▶ **Action item**: Repeat exactly the lines of the entries below from the one with "REDIS_STORAGE_SERVER_DB=0" through the one with "TC_AWS_RESULT_STORAGE_BUCKET=''", both ends included, and nothing else.

▶ **Records for the task**:
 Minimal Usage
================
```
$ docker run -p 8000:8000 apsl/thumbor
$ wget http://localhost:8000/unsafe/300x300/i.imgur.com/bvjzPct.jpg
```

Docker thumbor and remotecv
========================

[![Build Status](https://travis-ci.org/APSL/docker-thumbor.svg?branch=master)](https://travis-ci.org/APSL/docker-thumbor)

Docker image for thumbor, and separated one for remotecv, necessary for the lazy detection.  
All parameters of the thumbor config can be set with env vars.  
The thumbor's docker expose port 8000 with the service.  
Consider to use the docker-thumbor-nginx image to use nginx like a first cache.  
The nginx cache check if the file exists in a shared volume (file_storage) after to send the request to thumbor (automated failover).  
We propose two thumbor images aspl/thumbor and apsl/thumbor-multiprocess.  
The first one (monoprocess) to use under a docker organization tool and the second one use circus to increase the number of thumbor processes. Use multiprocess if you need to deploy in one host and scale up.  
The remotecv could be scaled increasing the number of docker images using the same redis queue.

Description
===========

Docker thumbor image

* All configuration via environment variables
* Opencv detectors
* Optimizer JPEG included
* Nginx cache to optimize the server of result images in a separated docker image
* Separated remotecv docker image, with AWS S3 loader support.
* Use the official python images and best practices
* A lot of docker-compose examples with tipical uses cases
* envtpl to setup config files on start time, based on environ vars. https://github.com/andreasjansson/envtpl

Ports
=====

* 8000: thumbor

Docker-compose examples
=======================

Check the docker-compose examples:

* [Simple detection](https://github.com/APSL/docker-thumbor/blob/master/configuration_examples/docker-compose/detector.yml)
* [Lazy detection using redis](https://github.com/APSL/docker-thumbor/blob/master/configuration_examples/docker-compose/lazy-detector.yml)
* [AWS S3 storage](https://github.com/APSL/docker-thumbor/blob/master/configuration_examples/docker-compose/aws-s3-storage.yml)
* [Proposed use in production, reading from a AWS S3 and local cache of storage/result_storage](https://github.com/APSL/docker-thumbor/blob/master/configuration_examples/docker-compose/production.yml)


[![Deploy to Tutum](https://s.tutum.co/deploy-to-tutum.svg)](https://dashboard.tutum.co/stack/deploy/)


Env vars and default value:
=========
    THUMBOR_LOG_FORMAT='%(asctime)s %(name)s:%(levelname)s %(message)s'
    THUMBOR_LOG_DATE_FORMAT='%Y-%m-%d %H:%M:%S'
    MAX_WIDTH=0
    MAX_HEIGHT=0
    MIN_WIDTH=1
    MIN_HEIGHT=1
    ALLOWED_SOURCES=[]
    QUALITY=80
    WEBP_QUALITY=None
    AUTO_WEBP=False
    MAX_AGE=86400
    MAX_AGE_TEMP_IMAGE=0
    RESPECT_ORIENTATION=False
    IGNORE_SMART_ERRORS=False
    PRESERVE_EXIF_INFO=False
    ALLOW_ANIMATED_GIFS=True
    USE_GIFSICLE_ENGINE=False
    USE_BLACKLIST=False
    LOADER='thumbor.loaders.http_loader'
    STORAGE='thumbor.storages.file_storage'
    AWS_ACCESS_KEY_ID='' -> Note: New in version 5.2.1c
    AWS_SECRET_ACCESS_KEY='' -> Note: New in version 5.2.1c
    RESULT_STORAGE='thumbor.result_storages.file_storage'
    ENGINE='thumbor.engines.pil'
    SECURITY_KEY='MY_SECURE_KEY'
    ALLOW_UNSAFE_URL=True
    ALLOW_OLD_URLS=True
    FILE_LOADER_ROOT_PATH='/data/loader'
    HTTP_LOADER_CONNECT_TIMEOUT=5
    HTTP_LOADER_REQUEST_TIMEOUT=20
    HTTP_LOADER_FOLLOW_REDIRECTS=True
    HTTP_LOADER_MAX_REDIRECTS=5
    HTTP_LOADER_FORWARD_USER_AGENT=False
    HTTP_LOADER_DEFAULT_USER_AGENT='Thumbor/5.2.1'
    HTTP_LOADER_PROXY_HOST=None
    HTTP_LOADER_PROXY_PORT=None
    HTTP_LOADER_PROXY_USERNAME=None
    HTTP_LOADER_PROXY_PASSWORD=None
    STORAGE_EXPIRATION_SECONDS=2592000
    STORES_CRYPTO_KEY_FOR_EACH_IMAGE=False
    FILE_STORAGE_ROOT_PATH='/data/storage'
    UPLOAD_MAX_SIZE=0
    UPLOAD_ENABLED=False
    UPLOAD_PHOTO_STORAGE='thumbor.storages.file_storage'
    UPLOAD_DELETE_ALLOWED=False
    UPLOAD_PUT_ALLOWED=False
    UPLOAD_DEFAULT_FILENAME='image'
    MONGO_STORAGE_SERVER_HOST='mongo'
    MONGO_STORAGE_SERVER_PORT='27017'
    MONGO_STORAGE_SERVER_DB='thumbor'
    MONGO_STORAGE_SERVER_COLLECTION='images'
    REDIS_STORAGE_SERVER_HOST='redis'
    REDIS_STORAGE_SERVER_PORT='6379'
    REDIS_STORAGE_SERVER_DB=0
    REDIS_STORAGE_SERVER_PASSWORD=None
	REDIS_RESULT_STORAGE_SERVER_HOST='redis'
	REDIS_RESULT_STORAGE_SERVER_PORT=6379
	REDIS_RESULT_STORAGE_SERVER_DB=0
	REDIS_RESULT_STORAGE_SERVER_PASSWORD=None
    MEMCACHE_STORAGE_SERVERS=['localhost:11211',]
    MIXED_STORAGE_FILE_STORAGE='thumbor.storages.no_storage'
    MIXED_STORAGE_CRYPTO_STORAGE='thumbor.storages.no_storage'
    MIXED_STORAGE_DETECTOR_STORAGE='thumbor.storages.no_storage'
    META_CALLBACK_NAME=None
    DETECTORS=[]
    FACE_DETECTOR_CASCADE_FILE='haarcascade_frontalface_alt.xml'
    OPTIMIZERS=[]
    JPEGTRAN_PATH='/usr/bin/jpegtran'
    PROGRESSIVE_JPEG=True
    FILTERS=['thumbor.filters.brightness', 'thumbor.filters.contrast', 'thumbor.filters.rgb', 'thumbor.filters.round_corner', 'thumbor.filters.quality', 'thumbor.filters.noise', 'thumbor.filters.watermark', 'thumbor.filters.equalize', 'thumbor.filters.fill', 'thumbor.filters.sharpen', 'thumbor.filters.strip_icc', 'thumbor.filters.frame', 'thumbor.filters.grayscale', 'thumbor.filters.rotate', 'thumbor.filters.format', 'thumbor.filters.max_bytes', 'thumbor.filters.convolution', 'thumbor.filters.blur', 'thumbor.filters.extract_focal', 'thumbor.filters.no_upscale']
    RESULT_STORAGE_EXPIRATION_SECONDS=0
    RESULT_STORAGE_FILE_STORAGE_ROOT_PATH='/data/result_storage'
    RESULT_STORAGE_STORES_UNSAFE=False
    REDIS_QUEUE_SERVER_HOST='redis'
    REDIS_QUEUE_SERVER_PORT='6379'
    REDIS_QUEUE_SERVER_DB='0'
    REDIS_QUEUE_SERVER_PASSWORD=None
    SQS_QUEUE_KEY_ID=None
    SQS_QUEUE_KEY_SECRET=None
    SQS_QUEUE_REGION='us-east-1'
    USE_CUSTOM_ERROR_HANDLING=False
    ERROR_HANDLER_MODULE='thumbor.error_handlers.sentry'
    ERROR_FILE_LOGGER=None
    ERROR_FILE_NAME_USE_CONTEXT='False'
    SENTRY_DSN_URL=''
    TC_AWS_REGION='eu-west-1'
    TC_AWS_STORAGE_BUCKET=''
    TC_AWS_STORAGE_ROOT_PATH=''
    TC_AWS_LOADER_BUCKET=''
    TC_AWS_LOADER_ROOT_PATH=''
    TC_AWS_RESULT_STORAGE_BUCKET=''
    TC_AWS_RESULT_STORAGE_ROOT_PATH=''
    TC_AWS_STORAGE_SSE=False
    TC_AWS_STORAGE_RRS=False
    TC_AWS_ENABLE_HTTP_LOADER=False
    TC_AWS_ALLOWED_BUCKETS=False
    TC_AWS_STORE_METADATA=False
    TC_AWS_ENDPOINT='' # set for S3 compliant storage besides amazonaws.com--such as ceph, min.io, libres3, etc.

▶ **Exercise result**:
    REDIS_STORAGE_SERVER_DB=0
    REDIS_STORAGE_SERVER_PASSWORD=None
	REDIS_RESULT_STORAGE_SERVER_HOST='redis'
	REDIS_RESULT_STORAGE_SERVER_PORT=6379
	REDIS_RESULT_STORAGE_SERVER_DB=0
	REDIS_RESULT_STORAGE_SERVER_PASSWORD=None
    MEMCACHE_STORAGE_SERVERS=['localhost:11211',]
    MIXED_STORAGE_FILE_STORAGE='thumbor.storages.no_storage'
    MIXED_STORAGE_CRYPTO_STORAGE='thumbor.storages.no_storage'
    MIXED_STORAGE_DETECTOR_STORAGE='thumbor.storages.no_storage'
    META_CALLBACK_NAME=None
    DETECTORS=[]
    FACE_DETECTOR_CASCADE_FILE='haarcascade_frontalface_alt.xml'
    OPTIMIZERS=[]
    JPEGTRAN_PATH='/usr/bin/jpegtran'
    PROGRESSIVE_JPEG=True
    FILTERS=['thumbor.filters.brightness', 'thumbor.filters.contrast', 'thumbor.filters.rgb', 'thumbor.filters.round_corner', 'thumbor.filters.quality', 'thumbor.filters.noise', 'thumbor.filters.watermark', 'thumbor.filters.equalize', 'thumbor.filters.fill', 'thumbor.filters.sharpen', 'thumbor.filters.strip_icc', 'thumbor.filters.frame', 'thumbor.filters.grayscale', 'thumbor.filters.rotate', 'thumbor.filters.format', 'thumbor.filters.max_bytes', 'thumbor.filters.convolution', 'thumbor.filters.blur', 'thumbor.filters.extract_focal', 'thumbor.filters.no_upscale']
    RESULT_STORAGE_EXPIRATION_SECONDS=0
    RESULT_STORAGE_FILE_STORAGE_ROOT_PATH='/data/result_storage'
    RESULT_STORAGE_STORES_UNSAFE=False
    REDIS_QUEUE_SERVER_HOST='redis'
    REDIS_QUEUE_SERVER_PORT='6379'
    REDIS_QUEUE_SERVER_DB='0'
    REDIS_QUEUE_SERVER_PASSWORD=None
    SQS_QUEUE_KEY_ID=None
    SQS_QUEUE_KEY_SECRET=None
    SQS_QUEUE_REGION='us-east-1'
    USE_CUSTOM_ERROR_HANDLING=False
    ERROR_HANDLER_MODULE='thumbor.error_handlers.sentry'
    ERROR_FILE_LOGGER=None
    ERROR_FILE_NAME_USE_CONTEXT='False'
    SENTRY_DSN_URL=''
    TC_AWS_REGION='eu-west-1'
    TC_AWS_STORAGE_BUCKET=''
    TC_AWS_STORAGE_ROOT_PATH=''
    TC_AWS_LOADER_BUCKET=''
    TC_AWS_LOADER_ROOT_PATH=''
    TC_AWS_RESULT_STORAGE_BUCKET=''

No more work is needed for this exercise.